Records for the task:

+---+

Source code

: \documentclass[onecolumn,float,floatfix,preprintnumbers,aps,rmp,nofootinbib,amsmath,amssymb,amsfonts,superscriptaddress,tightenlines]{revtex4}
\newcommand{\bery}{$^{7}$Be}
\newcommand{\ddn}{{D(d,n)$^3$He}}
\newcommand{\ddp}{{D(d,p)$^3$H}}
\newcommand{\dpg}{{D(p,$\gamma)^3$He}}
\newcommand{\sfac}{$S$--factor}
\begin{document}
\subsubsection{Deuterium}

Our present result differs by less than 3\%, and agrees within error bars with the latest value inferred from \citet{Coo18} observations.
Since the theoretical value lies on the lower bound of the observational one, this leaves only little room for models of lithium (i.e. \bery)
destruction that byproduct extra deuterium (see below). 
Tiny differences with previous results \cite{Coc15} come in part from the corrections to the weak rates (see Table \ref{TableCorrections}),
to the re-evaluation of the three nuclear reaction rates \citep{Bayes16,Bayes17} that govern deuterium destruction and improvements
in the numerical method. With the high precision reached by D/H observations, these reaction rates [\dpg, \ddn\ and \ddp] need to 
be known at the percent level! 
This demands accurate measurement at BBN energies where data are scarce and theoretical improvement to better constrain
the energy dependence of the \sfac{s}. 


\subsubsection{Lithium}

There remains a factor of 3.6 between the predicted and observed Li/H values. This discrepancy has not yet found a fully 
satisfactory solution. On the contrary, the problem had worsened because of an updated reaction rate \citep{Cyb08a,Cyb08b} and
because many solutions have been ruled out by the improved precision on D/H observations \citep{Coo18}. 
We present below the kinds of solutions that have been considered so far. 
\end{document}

+---+

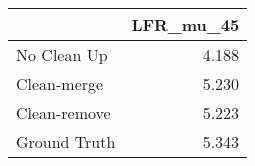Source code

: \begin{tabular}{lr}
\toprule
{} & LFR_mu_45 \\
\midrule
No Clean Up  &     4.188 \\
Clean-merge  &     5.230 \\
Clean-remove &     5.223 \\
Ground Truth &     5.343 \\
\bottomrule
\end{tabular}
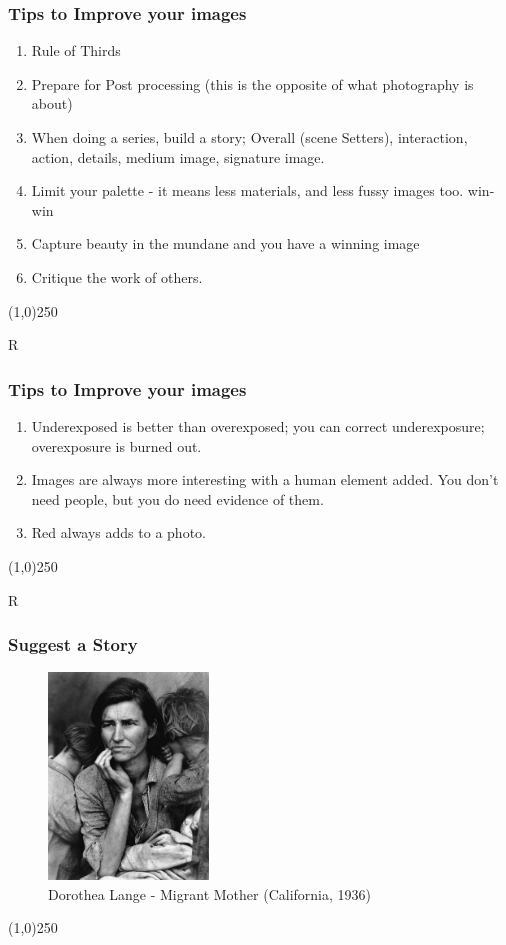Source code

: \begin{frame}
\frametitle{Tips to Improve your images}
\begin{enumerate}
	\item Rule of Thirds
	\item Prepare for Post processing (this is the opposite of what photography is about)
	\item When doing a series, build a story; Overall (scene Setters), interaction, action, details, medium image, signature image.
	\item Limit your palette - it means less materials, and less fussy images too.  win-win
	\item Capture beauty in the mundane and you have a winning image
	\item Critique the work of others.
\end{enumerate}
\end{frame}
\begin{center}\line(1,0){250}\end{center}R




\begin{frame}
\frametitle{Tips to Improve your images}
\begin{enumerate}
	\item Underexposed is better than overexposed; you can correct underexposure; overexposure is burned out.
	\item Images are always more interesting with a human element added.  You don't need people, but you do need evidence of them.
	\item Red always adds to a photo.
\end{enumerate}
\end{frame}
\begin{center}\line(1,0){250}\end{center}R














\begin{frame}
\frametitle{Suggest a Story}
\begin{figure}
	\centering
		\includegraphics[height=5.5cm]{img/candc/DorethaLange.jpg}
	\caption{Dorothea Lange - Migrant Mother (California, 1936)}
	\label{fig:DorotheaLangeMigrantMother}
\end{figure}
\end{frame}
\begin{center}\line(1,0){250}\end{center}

+---+

Exercise objective: Would you filter the entries above and keep each line that has the word "below"?

Result for this exercise:
destruction that byproduct extra deuterium (see below). 
We present below the kinds of solutions that have been considered so far. 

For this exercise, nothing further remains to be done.